TASK BRIEF: With the pictures excluded, repeat every entry exactly.

:: PROVIDED RECORDS ::

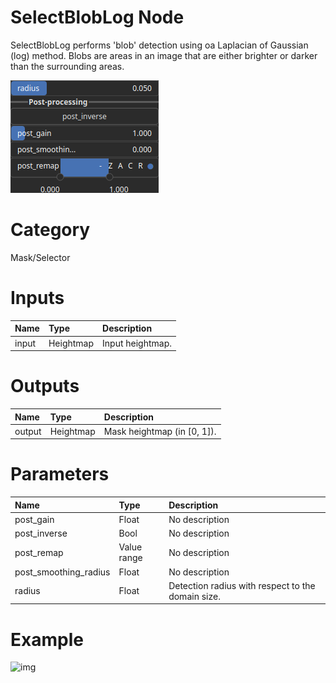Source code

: 
SelectBlobLog Node
==================


SelectBlobLog performs 'blob' detection using oa Laplacian of Gaussian (log) method. Blobs are areas in an image that are either brighter or darker than the surrounding areas.



![img](../../images/nodes/SelectBlobLog_settings.png)


# Category


Mask/Selector
# Inputs

|Name|Type|Description|
| :--- | :--- | :--- |
|input|Heightmap|Input heightmap.|

# Outputs

|Name|Type|Description|
| :--- | :--- | :--- |
|output|Heightmap|Mask heightmap (in [0, 1]).|

# Parameters

|Name|Type|Description|
| :--- | :--- | :--- |
|post_gain|Float|No description|
|post_inverse|Bool|No description|
|post_remap|Value range|No description|
|post_smoothing_radius|Float|No description|
|radius|Float|Detection radius with respect to the domain size.|

# Example


![img](../../images/nodes/SelectBlobLog.png)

:::

SOLUTION FOR THIS TASK:
Source code

: 
SelectBlobLog Node
==================


SelectBlobLog performs 'blob' detection using oa Laplacian of Gaussian (log) method. Blobs are areas in an image that are either brighter or darker than the surrounding areas.



![img](../../images/nodes/SelectBlobLog_settings.png)


# Category


Mask/Selector
# Inputs

|Name|Type|Description|
| :--- | :--- | :--- |
|input|Heightmap|Input heightmap.|

# Outputs

|Name|Type|Description|
| :--- | :--- | :--- |
|output|Heightmap|Mask heightmap (in [0, 1]).|

# Parameters

|Name|Type|Description|
| :--- | :--- | :--- |
|post_gain|Float|No description|
|post_inverse|Bool|No description|
|post_remap|Value range|No description|
|post_smoothing_radius|Float|No description|
|radius|Float|Detection radius with respect to the domain size.|

# Example


![img](../../images/nodes/SelectBlobLog.png)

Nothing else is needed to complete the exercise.